Your assignment:
Work through the lines below and count those holding "Jacobian"; reply with the number only.
(Input data)
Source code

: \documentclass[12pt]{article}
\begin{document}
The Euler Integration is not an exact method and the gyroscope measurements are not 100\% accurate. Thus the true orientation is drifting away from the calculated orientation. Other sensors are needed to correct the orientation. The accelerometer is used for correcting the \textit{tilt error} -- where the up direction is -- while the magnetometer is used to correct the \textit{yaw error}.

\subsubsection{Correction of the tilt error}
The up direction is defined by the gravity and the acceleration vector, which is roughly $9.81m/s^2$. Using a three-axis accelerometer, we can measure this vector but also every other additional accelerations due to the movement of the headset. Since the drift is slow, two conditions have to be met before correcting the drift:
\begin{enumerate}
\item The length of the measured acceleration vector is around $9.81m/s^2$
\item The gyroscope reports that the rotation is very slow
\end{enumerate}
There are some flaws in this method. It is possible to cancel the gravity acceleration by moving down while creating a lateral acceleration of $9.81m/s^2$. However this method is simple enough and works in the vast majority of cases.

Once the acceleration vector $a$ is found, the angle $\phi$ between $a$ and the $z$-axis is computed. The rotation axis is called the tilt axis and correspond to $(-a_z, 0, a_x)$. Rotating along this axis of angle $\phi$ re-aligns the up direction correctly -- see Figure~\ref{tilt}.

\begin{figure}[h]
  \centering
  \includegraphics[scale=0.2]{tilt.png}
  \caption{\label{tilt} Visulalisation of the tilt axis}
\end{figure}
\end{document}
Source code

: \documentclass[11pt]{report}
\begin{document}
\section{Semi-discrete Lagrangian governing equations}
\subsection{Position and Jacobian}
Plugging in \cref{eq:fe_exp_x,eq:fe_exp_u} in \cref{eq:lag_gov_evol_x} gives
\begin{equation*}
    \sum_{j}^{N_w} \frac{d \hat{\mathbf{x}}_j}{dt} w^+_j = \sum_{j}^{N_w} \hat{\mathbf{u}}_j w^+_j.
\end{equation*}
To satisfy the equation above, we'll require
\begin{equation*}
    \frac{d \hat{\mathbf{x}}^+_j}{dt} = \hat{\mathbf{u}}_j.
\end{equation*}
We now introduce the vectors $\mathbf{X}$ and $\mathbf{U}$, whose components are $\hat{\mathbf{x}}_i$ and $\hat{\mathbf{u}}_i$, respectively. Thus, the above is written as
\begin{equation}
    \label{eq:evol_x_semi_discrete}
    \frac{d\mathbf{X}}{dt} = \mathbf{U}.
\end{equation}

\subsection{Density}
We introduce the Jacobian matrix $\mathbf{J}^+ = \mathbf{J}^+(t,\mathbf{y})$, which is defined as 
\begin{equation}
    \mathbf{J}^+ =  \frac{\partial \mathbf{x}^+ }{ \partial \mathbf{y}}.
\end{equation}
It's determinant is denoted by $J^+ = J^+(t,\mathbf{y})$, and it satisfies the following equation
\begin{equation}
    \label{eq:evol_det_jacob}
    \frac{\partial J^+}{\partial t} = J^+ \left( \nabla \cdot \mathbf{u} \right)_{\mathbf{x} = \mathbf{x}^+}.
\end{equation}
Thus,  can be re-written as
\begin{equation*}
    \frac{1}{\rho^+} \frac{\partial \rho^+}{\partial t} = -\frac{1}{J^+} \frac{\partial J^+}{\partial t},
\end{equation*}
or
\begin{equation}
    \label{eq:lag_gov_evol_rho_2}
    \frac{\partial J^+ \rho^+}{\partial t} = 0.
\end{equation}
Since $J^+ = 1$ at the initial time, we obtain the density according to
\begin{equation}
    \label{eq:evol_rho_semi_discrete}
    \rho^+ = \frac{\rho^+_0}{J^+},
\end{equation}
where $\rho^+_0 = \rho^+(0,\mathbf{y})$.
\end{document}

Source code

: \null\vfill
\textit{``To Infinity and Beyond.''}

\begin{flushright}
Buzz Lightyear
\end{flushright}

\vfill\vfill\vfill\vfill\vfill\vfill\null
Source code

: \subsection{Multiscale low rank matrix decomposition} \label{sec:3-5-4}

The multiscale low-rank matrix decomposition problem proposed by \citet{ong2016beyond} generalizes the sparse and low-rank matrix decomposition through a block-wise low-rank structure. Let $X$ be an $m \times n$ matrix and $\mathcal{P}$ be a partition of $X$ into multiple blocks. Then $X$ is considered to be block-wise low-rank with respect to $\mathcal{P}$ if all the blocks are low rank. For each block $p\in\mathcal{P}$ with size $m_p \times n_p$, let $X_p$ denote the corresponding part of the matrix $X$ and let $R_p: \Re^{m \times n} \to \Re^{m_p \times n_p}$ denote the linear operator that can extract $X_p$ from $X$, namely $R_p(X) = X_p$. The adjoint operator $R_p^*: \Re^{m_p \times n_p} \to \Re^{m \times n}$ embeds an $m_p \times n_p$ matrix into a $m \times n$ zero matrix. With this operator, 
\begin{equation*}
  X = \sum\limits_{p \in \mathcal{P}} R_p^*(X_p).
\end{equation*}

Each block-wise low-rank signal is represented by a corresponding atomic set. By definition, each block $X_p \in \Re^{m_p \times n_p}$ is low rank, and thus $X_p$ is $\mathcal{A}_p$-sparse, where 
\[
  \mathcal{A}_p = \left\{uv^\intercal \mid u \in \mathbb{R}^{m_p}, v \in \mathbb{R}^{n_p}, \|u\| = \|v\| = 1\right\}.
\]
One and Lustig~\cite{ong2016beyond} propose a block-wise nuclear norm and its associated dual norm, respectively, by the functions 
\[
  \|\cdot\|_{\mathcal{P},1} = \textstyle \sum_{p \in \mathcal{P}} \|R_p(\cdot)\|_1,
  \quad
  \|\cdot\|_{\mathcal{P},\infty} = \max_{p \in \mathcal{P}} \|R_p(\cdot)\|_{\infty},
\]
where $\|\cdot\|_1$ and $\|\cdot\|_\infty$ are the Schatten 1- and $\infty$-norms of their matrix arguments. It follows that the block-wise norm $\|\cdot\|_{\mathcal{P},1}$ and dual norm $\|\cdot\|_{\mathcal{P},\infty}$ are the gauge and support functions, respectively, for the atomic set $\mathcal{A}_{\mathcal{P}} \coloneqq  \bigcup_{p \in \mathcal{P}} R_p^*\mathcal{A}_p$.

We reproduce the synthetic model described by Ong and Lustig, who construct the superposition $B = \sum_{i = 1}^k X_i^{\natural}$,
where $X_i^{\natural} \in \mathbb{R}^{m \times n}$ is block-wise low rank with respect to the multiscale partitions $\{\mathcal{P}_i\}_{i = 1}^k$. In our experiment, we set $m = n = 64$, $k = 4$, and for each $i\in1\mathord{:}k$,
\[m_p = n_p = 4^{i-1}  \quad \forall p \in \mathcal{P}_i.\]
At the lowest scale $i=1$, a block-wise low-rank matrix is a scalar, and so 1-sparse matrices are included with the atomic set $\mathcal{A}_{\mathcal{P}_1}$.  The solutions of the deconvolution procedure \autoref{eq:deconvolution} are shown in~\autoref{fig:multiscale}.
(End Input data)
Solved exercise:
2